Les volumes ont quant à eux «accusé une baisse nettement plus forte», précise la FH, de -35,7% par rapport à mai 2019. Les montres de la catégorie «autres matières», qui regroupe notamment les garde-temps en plastique d’entrée de gamme, sont les plus affectées (-53,8%), tandis que celles en métaux précieux affichent le meilleur résultat (-13,4%). Sur les cinq premiers mois de l’année, la baisse est de 32,4%, soit 2,7 millions de pièces en moins qu’il y a deux ans.

Sur les marchés, la croissance reste portée par la Chine (+17,4%) et les Etats-Unis (+16,6%). La FH relève aussi une reprise «significative» au Royaume-Uni (+8,3%), avant de préciser que «la plupart des autres principaux marchés ont affiché des replis marqués, reflétant une situation locale encore difficile en raison des mesures sanitaires et des restrictions de voyage».

Malgré ce coup d’arrêt dans la reprise, la faîtière reste, comme à son habitude, optimiste: «Le recul affiché en mai 2020 n’a pas été intégralement compensé, mais la branche peut tout de même envisager un retour à la normale plus tôt que ce qui était attendu en début d’année.» En dépit de chiffres en baisse, elle affirme que «le redressement [des exportations] se poursuit».

Analystes partagés

Dans une note publiée jeudi, l’analyste de Bernstein Lucas Solca estime que «cette pause n’est pas inquiétante», s’appuyant lui aussi sur le constat d’un effet de base défavorable par rapport à mai 2019. Il réaffirme par ailleurs sa confiance envers le groupe de luxe genevois Richemont et le géant horloger biennois Swatch Group.

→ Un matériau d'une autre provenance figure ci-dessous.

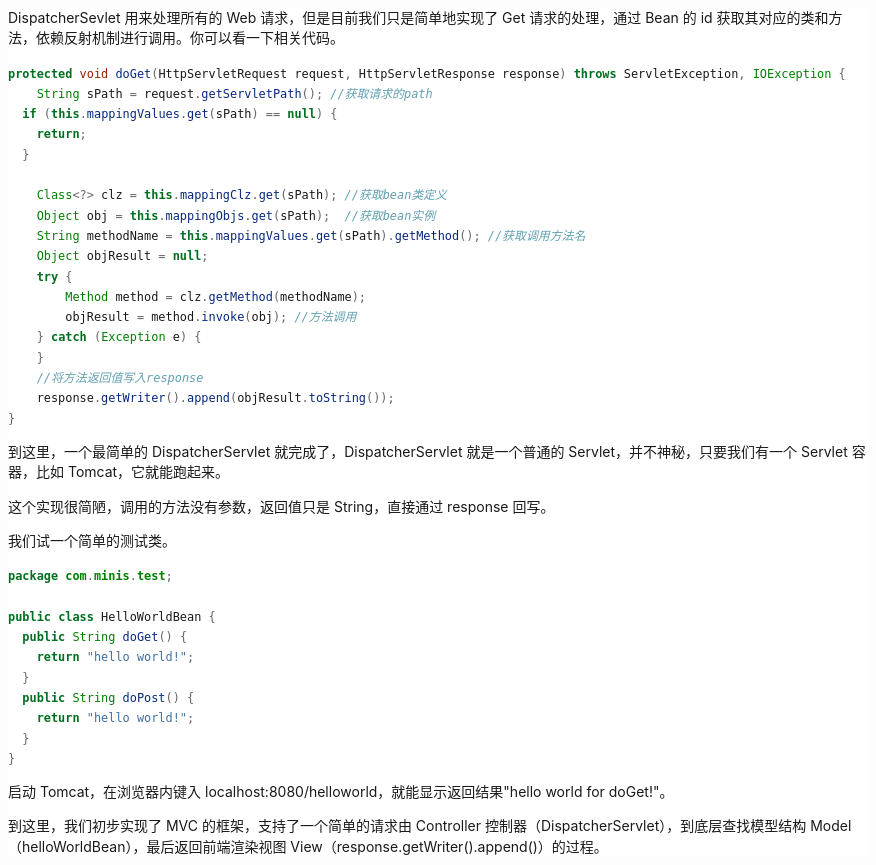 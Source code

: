 DispatcherSevlet 用来处理所有的 Web 请求，但是目前我们只是简单地实现了 Get 请求的处理，通过 Bean 的 id 获取其对应的类和方法，依赖反射机制进行调用。你可以看一下相关代码。
```java
protected void doGet(HttpServletRequest request, HttpServletResponse response) throws ServletException, IOException {
    String sPath = request.getServletPath(); //获取请求的path
  if (this.mappingValues.get(sPath) == null) {
    return;
  }

    Class<?> clz = this.mappingClz.get(sPath); //获取bean类定义
    Object obj = this.mappingObjs.get(sPath);  //获取bean实例
    String methodName = this.mappingValues.get(sPath).getMethod(); //获取调用方法名
    Object objResult = null;
    try {
        Method method = clz.getMethod(methodName);
        objResult = method.invoke(obj); //方法调用
    } catch (Exception e) {
    }
    //将方法返回值写入response
    response.getWriter().append(objResult.toString());
}
```

到这里，一个最简单的 DispatcherServlet 就完成了，DispatcherServlet 就是一个普通的 Servlet，并不神秘，只要我们有一个 Servlet 容器，比如 Tomcat，它就能跑起来。

这个实现很简陋，调用的方法没有参数，返回值只是 String，直接通过 response 回写。


我们试一个简单的测试类。
```java
package com.minis.test;

public class HelloWorldBean {
  public String doGet() {
    return "hello world!";
  }
  public String doPost() {
    return "hello world!";
  }
}
```

启动 Tomcat，在浏览器内键入 localhost:8080/helloworld，就能显示返回结果"hello world for doGet!"。

到这里，我们初步实现了 MVC 的框架，支持了一个简单的请求由 Controller 控制器（DispatcherServlet），到底层查找模型结构 Model（helloWorldBean），最后返回前端渲染视图 View（response.getWriter().append()）的过程。
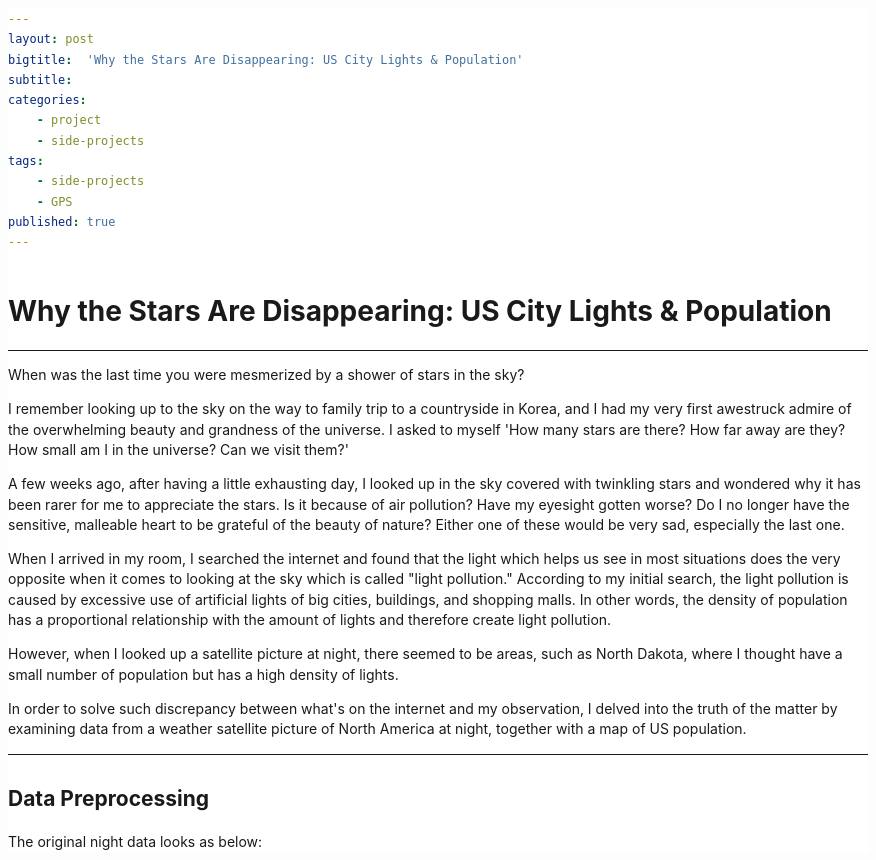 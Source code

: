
 ```yaml
---
layout: post
bigtitle:  'Why the Stars Are Disappearing: US City Lights & Population'
subtitle:   
categories:
    - project
    - side-projects
tags:
    - side-projects
    - GPS
published: true
---
```



# Why the Stars Are Disappearing: US City Lights & Population

---

When was the last time you were mesmerized by a shower of stars in the sky?


I remember looking up to the sky on the way to family trip to a countryside in Korea, and I had my very first awestruck admire of the overwhelming beauty and grandness of the universe. I asked to myself 'How many stars are there? How far away are they? How small am I in the universe? Can we visit them?'


A few weeks ago, after having a little exhausting day, I looked up in the sky covered with twinkling stars and wondered why it has been rarer for me to appreciate the stars. Is it because of air pollution? Have my eyesight gotten worse? Do I no longer have the sensitive, malleable heart to be grateful of the beauty of nature? Either one of these would be very sad, especially the last one.


When I arrived in my room, I searched the internet and  found that the light which helps us see in most situations does the very opposite when it comes to looking at the sky which is called "light pollution."  According to my initial search, the light pollution is caused by excessive use of artificial lights of big cities, buildings, and shopping malls. In other words, the density of population has a proportional relationship with the amount of lights and therefore create light pollution.


However, when I looked up a satellite picture at night, there seemed to be areas, such as North Dakota, where I thought have a small number of population but has a high density of lights.


In order to solve such discrepancy between what's on the internet and my observation, I delved into the truth of the matter by examining data from a weather satellite picture of North America at night, together with a map of US population.

---
## Data Preprocessing

The original night data looks as below:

Expert horloger chez LuxeConsult et blogueur pour Le Temps, Olivier Müller se montre nettement moins enthousiaste et se dit négativement surpris par la baisse observée sur tous les segments de prix. Selon lui, les résultats encourageants des derniers mois mettaient avant tout en évidence des envois de stocks vers de nouvelles boutiques ouvertes par de nombreuses marques – notamment au sein du groupe Richemont – sur l’île chinoise de Hainan: «Je ne m’attendais pas à ce que cet effet se réduise aussi rapidement. Cela semble montrer que la tendance de fond n’est pas aussi bonne qu’attendu.»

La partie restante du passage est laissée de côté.